- Born: c. 1971 (age 54–55) Uganda
- Education: Makerere University Business School Eastern and Southern African Management Institute Association of Chartered Certified Accountants Institute of Certified Public Accountants of Uganda
- Occupations: Accountant, businessman and corporate executive
- Years active: 1991–present
- Title: Executive director and chief operations officer at I&M Bank Uganda

= Sam Ntulume =

Ugandan businessman and corporate executive

Sam Ntulume (born c. 1972), is a Ugandan accountant, businessman and executive director and chief operating officer at I&M Bank Uganda. He has been at I&M Bank Uganda, since November 2021.

==Background and education==
Ntulume was born in Uganda c. 1972. After attending local primary and secondary schools, he was admitted to National College of Business Studies (today Makerere University Business School). He graduated with a Diploma in Business Studies.

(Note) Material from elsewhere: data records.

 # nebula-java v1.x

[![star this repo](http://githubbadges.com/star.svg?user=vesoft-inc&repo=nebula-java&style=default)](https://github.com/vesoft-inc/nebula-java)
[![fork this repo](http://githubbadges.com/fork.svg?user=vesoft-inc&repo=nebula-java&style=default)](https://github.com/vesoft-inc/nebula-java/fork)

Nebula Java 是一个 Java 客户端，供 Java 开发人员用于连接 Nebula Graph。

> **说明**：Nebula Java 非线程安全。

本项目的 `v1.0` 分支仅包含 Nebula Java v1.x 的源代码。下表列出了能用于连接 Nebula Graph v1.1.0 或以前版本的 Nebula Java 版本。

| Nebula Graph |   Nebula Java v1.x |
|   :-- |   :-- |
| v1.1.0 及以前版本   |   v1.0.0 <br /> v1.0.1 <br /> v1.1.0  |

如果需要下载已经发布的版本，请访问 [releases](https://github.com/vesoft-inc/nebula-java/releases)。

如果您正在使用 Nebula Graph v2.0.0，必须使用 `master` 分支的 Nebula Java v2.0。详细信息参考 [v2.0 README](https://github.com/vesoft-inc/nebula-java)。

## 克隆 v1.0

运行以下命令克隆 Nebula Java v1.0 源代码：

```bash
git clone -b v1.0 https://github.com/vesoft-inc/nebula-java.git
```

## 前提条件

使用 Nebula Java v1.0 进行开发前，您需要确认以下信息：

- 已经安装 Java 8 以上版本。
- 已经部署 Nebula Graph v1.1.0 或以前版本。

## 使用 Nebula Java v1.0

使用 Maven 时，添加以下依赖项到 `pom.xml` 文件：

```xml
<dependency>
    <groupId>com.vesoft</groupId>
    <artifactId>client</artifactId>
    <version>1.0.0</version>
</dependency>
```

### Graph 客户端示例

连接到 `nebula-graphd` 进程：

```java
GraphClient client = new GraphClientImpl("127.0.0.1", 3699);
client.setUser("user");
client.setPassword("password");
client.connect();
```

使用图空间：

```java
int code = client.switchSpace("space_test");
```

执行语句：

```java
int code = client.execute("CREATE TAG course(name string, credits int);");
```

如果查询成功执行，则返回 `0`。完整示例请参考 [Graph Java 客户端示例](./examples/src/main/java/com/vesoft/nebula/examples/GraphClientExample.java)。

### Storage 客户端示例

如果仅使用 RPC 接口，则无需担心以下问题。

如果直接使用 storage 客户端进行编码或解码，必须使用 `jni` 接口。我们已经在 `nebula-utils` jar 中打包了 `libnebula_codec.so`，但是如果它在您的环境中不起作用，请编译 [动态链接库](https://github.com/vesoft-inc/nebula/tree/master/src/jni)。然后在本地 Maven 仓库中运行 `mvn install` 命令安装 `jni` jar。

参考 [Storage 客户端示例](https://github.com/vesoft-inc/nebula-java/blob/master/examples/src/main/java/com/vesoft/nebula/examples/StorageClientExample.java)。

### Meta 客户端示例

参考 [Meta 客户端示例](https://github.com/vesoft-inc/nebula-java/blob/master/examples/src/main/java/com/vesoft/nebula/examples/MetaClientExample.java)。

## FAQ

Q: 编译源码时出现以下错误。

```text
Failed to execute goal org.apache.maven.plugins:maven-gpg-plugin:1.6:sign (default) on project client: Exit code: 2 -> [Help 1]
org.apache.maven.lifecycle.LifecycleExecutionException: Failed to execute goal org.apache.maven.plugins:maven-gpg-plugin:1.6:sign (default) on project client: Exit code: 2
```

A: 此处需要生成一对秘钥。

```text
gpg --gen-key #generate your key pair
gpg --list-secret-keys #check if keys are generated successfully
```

He holds a Master of Business Administration degree, awarded by the Eastern and Southern African Management Institute, in Arusha, Tanzania. He is also a fellow of the Association of Chartered Certified Accountants of the United Kingdom, and a member of the Institute of Certified Public Accountants of Uganda.

==Career==
At the time he joined I&M Bank Uganda, Ntulume's career stretched back nearly three decades, half of which has been in the financial services sector in Uganda and the region. His most recent position was as the executive director, Finance & Strategy at NCBA Bank Uganda Limited, another commercial bank.

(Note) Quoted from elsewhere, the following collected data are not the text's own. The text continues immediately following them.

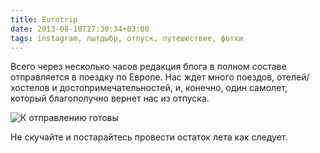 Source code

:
```yaml
---
title: Eurotrip
date: 2013-08-10T17:30:34+03:00
tags: instagram, лытдыбр, отпуск, путешествие, фотки
---
```


Всего через несколько часов редакция блога в полном составе отправляется в поездку по Европе. Нас ждет много поездов, отелей/хостелов и достопримечательностей, и, конечно, один самолет, который благополучно вернет нас из отпуска.

![](http://a51056ce8d9b948fb69e-8de36eb37b2366f5a76a776c3dee0b32.r42.cf1.rackcdn.com/instagram_eurotravelstart.jpg "К отправлению готовы")

Не скучайте и постарайтесь провести остаток лета как следует.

Previously, he was an executive director, then managing director at NC Bank Uganda Limited, before its merger with Commercial Bank of Africa Uganda Limited, in 2020, to form NCBA Bank Uganda.

Ntulume has also been senior management positions at Stanbic Bank in both Uganda and Kenya. He was also previously employed by Total M&S Uganda and by the Uganda Revenue Authority.

==Other considerations==
Since 2010, Ntulume sits on the board of trustees of Sanyu Babies Home, an orphanage in Kampala, Uganda's capital city. He is the board treasurer.